● **Data items**:
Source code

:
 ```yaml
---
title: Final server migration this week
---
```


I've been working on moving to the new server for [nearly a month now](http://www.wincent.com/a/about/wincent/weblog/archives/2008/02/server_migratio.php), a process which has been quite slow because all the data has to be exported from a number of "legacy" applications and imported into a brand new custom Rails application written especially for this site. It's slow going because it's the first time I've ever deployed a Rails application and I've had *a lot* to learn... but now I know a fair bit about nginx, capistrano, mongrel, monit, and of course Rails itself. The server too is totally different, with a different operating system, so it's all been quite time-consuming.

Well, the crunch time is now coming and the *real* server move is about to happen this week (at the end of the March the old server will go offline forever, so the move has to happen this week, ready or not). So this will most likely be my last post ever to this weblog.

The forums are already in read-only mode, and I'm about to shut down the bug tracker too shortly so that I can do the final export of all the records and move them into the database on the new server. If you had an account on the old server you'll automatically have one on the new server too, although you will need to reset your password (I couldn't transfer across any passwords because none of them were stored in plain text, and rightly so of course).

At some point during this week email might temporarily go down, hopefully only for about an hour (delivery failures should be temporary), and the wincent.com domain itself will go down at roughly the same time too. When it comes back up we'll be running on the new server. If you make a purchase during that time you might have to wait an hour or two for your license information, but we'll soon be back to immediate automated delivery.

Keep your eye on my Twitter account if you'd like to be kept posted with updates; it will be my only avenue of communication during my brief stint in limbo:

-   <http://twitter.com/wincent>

● **What the task requires**: Write out an exact copy of every record shown above.

● **Response to the task**:
Source code

:
 ```yaml
---
title: Final server migration this week
---
```


I've been working on moving to the new server for [nearly a month now](http://www.wincent.com/a/about/wincent/weblog/archives/2008/02/server_migratio.php), a process which has been quite slow because all the data has to be exported from a number of "legacy" applications and imported into a brand new custom Rails application written especially for this site. It's slow going because it's the first time I've ever deployed a Rails application and I've had *a lot* to learn... but now I know a fair bit about nginx, capistrano, mongrel, monit, and of course Rails itself. The server too is totally different, with a different operating system, so it's all been quite time-consuming.

Well, the crunch time is now coming and the *real* server move is about to happen this week (at the end of the March the old server will go offline forever, so the move has to happen this week, ready or not). So this will most likely be my last post ever to this weblog.

The forums are already in read-only mode, and I'm about to shut down the bug tracker too shortly so that I can do the final export of all the records and move them into the database on the new server. If you had an account on the old server you'll automatically have one on the new server too, although you will need to reset your password (I couldn't transfer across any passwords because none of them were stored in plain text, and rightly so of course).

At some point during this week email might temporarily go down, hopefully only for about an hour (delivery failures should be temporary), and the wincent.com domain itself will go down at roughly the same time too. When it comes back up we'll be running on the new server. If you make a purchase during that time you might have to wait an hour or two for your license information, but we'll soon be back to immediate automated delivery.

Keep your eye on my Twitter account if you'd like to be kept posted with updates; it will be my only avenue of communication during my brief stint in limbo:

-   <http://twitter.com/wincent>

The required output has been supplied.